═══ Provided data

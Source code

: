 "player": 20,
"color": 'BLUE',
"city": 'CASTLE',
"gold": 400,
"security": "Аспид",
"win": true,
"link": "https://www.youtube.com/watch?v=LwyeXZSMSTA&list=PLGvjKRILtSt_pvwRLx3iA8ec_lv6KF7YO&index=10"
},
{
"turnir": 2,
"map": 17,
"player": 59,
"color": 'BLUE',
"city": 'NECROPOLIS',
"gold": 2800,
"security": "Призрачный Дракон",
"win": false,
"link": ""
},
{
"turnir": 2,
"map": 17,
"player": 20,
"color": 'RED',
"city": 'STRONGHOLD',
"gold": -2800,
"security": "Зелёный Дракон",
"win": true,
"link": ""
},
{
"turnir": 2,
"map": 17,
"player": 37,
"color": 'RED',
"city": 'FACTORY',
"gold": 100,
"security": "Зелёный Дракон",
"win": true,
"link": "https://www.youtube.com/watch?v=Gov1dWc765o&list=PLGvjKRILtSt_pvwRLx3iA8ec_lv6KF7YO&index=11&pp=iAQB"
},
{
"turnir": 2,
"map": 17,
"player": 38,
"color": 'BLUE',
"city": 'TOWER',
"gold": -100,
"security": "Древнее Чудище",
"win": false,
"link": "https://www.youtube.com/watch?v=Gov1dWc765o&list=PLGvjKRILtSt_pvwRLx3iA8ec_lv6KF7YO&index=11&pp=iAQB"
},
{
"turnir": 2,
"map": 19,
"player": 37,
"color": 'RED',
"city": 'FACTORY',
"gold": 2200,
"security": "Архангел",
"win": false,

══════

## To do
Nothing but a number should be given: the count of lines in the entries that contain the word "player".

## Response area
6